California's K9 Reform Bill Is Barking Up the Wrong Tree
Police dogs seriously injured 186 people within the last two years—more than batons or tasers did, according to the ACLU.
A new California bill that forbids police from using canines for crowd control or to apprehend suspects has generated an unusually large amount of attention given its likely slim possibilities of passage. But it strikes me as a case study about why the Legislature so rarely accomplishes anything of substance.
"The use of police canines has been a mainstay in the constant dehumanizing, cruel abuse of Black Americans and people of color," according to the bill. "(P)olice canines are a carryover from a dark past." That's undoubtedly true, but instead of dealing with an ongoing problem in a targeted way, the bill's authors seem intent on making a broader ideological point.
That's given opponents of Assembly Bill 742 (by Assembly members Corey Jackson, D-Riverside, and Ash Kalra, D-San Jose) the opportunity to portray the measure as typical Capitol lunacy. Depicting the bill as "the latest woke hysteria," conservative writer Rob Smith argued in a column that "the reality is that DOGS—no matter what Leftist activists will try to make you believe—CANNOT be racist."
More rationally, Fresno Police Chief Paco Balderrama argued that, "strong accountability already exists in most law enforcement agencies that do not allow for the use of K9s in low-level arrests, non-violent arrests, or for crowd control." That rebuttal focuses on the real question: Are police agencies using their dogs in a responsible manner? In 2020, the Police Executive Research Forum released a detailed report offering guidance for canine units.
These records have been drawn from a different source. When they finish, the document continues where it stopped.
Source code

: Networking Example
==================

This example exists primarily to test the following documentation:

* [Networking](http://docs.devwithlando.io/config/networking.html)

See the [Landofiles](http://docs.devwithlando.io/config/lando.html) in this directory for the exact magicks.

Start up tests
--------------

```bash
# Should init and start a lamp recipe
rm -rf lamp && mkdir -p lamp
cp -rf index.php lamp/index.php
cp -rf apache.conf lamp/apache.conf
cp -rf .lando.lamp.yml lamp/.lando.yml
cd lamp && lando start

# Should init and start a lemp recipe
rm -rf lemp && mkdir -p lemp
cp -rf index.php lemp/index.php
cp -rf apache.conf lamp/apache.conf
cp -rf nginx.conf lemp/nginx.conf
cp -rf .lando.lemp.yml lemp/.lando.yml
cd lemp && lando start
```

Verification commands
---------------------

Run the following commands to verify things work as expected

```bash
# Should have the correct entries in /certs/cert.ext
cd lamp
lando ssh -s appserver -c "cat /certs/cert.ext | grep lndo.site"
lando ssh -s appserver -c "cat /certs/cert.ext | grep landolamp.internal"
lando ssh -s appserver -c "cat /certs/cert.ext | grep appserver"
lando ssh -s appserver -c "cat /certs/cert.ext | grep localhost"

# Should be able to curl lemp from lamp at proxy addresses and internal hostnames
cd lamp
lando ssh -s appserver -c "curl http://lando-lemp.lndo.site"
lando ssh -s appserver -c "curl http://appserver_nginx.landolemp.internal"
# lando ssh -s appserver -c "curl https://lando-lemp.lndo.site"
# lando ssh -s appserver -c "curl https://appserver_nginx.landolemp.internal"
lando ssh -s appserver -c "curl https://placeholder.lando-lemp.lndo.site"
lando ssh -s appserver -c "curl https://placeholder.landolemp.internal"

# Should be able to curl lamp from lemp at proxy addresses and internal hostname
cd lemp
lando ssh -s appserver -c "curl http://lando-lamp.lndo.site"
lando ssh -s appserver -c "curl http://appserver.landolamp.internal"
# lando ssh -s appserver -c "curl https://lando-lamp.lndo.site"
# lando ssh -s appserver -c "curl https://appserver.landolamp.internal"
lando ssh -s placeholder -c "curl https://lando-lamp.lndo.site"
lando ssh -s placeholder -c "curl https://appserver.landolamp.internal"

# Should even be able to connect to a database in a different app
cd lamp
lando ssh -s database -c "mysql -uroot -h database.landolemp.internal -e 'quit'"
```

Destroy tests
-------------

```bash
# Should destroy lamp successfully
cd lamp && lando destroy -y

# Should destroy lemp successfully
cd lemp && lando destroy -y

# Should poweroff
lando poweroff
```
In 2013, I reported on a court case involving Sacramento police who were chasing a suspect who hid in a tree in an innocent family's backyard and released the dog. As I wrote, "Police dogs are trained to bite and hold suspects, but they can't distinguish between law-abiding citizens relaxing with friends and police suspects. So Bandit attacked the first person it saw."
Instead of instituting reforms, the department argued that "'officer safety' would be endangered by requiring a reasonable warning before releasing a police dog on private property." Balderrama is no doubt correct that Fresno police dogs have a bite ratio of less than half of one percent, but the Sacramento incident doesn't instill confidence.
The bill's sponsor, ACLU California Action, notes, "police dogs seriously injured 186 people within the last two years—more than batons or tasers. Many of these injuries were accidental and some resulted in death or permanent disfigurement." That's a significant enough problem to warrant a bill that carefully limits procedures for deploying dogs.
Last year, the city of Sacramento paid a $175,000 settlement to a family because of a 2019 incident in which a dog attacked a man in his home, causing him neurological damage. Police knocked on the family's door asking to search their backyard for a fleeing suspect. A family member gave officers access to the yard through the garage, according to the Sacramento Bee.
But an officer "allowed his police K9 to enter the house without permission or warning," and then bit a man sitting at his computer. Dogs aren't racist, as Smith concluded, but they can inflict harm if used improperly. This issue isn't primarily about race, but proper police procedures.
Instead of a broad ban and incendiary language, the legislation should impose strict restrictions on the use of canines—and expand the liability of departments that might disregard the public's safety. Dogs can, as the Fresno chief added, "de-escalate most use-of-force incidents," but these incidents show they can also turn routine encounters into dangerous ones.
Unfortunately, AB 742 doesn't even address one of the main problems with the police use of dogs. As the bill language explains, "This section shall not be interpreted as to prevent the use of police canines by law enforcement for purposes of search and rescue, explosives detection, and narcotics detection that do not involve biting."
Dogs certainly are useful for search and rescue operations and explosives detection, so those exemptions are important. But dogs have a sketchy history when it comes to drug detection. There's a reason police canines are known as "barking probable cause." Their sniffs give officers carte blanche to search people for drugs, yet studies suggest their drug sniffing is inaccurate 50 percent to 75 percent of the time. Why not just flip a coin instead?
Reason magazine reported in 2018 on a Washington state police canine named Karma who "gave an 'alert' indicating the presence of drugs 100 percent of the time during roadside sniffs outside vehicles." Often, police use these highly inaccurate alerts to confiscate people's cars and cash under civil asset-forfeiture laws that allow property takings without due process or securing a conviction for any crime.
So the issue of police dogs is a legitimate one, but if Jackson and Kalra want to be taken seriously they need to focus on the real problems and not just use the legislation as an opportunity to posture.